Warm Ups And Stretches To Prepare You For The Game

Warm Ups and Stretches to Prepare You For the Game

When most people think of Bowling Games, what comes to mind is usually basic information that's not particularly interesting or beneficial. But there's a lot more to Bowling Games than just the basics.

Every athlete should do warm - ups and stretches before training or performing to prevent strain and other injury to muscles, joints and tendons. When bowling, many parts of the upper body are used and also the knees. If a bowler does not warm up and stretch properly they risk serious injury that could take a long time to put right.

The warm - up process should consist of a light jog or brisk walk around the block, or jogging on the spot to increase the heart rate. Stretches should be first passive and then active. They should encompass neck, shoulders, arms, sides and legs.

Passive stretches are simple. For the neck you need only bring the chin slowly down to the chest until you can feel the tension in the back of your neck. Tip the head slowly back so you can feel the muscles in the front of the neck tense. Do the same side to side ( ear to shoulder ). Slow and careful is the key; never jerk the neck.

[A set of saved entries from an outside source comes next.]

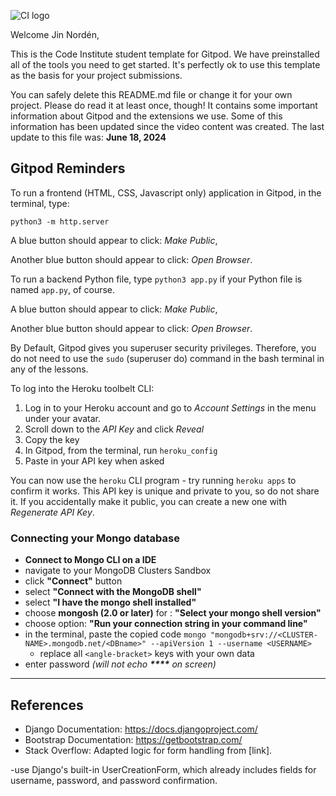 ![CI logo](https://codeinstitute.s3.amazonaws.com/fullstack/ci_logo_small.png)

Welcome Jin Nordén,

This is the Code Institute student template for Gitpod. We have preinstalled all of the tools you need to get started. It's perfectly ok to use this template as the basis for your project submissions.

You can safely delete this README.md file or change it for your own project. Please do read it at least once, though! It contains some important information about Gitpod and the extensions we use. Some of this information has been updated since the video content was created. The last update to this file was: **June 18, 2024**

## Gitpod Reminders

To run a frontend (HTML, CSS, Javascript only) application in Gitpod, in the terminal, type:

`python3 -m http.server`

A blue button should appear to click: _Make Public_,

Another blue button should appear to click: _Open Browser_.

To run a backend Python file, type `python3 app.py` if your Python file is named `app.py`, of course.

A blue button should appear to click: _Make Public_,

Another blue button should appear to click: _Open Browser_.

By Default, Gitpod gives you superuser security privileges. Therefore, you do not need to use the `sudo` (superuser do) command in the bash terminal in any of the lessons.

To log into the Heroku toolbelt CLI:

1. Log in to your Heroku account and go to *Account Settings* in the menu under your avatar.
2. Scroll down to the *API Key* and click *Reveal*
3. Copy the key
4. In Gitpod, from the terminal, run `heroku_config`
5. Paste in your API key when asked

You can now use the `heroku` CLI program - try running `heroku apps` to confirm it works. This API key is unique and private to you, so do not share it. If you accidentally make it public, you can create a new one with _Regenerate API Key_.

### Connecting your Mongo database

- **Connect to Mongo CLI on a IDE**
- navigate to your MongoDB Clusters Sandbox
- click **"Connect"** button
- select **"Connect with the MongoDB shell"**
- select **"I have the mongo shell installed"**
- choose **mongosh (2.0 or later)** for : **"Select your mongo shell version"**
- choose option: **"Run your connection string in your command line"**
- in the terminal, paste the copied code `mongo "mongodb+srv://<CLUSTER-NAME>.mongodb.net/<DBname>" --apiVersion 1 --username <USERNAME>`
  - replace all `<angle-bracket>` keys with your own data
- enter password _(will not echo **\*\*\*\*** on screen)_

------

## References
- Django Documentation: https://docs.djangoproject.com/
- Bootstrap Documentation: https://getbootstrap.com/
- Stack Overflow: Adapted logic for form handling from [link].

-use Django's built-in UserCreationForm, which already includes fields for username, password, and password confirmation.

For the shoulders, position your hand behind your head and point your elbow up. Hold it with your other hand and pull gently until you feel the stretch. Another shoulder stretch is to bend the elbows and hold the arms horizontally across the front of your body.

Have fun while playing the game you love.......

Now that we've covered those aspects of Bowling Games, let's turn to some of the other factors that need to be considered.

Again, grab your elbow with the other hand and pull towards your chest.

Side stretches are quite simple. Bend carefully to each side from the waist until you feel the stretch. Never force the bend, but proceed gently.

Forearm flexors and extenders can be accomplished by holding the arm horizontally out in front of you. Let the hand drop down from the wrist and pull the fingers back towards your body with the other hand. Alternate hands and also alternate hand position from palm up ( extender ) to palm down ( flexor ).

To stretch the quadriceps stand on one foot and, using your hand, pull the other one up behind you as far as it will go. You may need to support yourself by holding onto something so as not to lose your balance.

The forward lung is like taking a giant step forward, keeping both feet flat on the floor and your upper body in an upright position. Place both hands on the forward thigh to support your weight.

Stretches should be done gently and after warm - up. Never hold your breath while doing them. Each one should last for 30 - 60 seconds.

I hope that reading the above information was both enjoyable and educational for you. Your learning process should be ongoing--the more you understand about any subject, the more you will be able to share with others.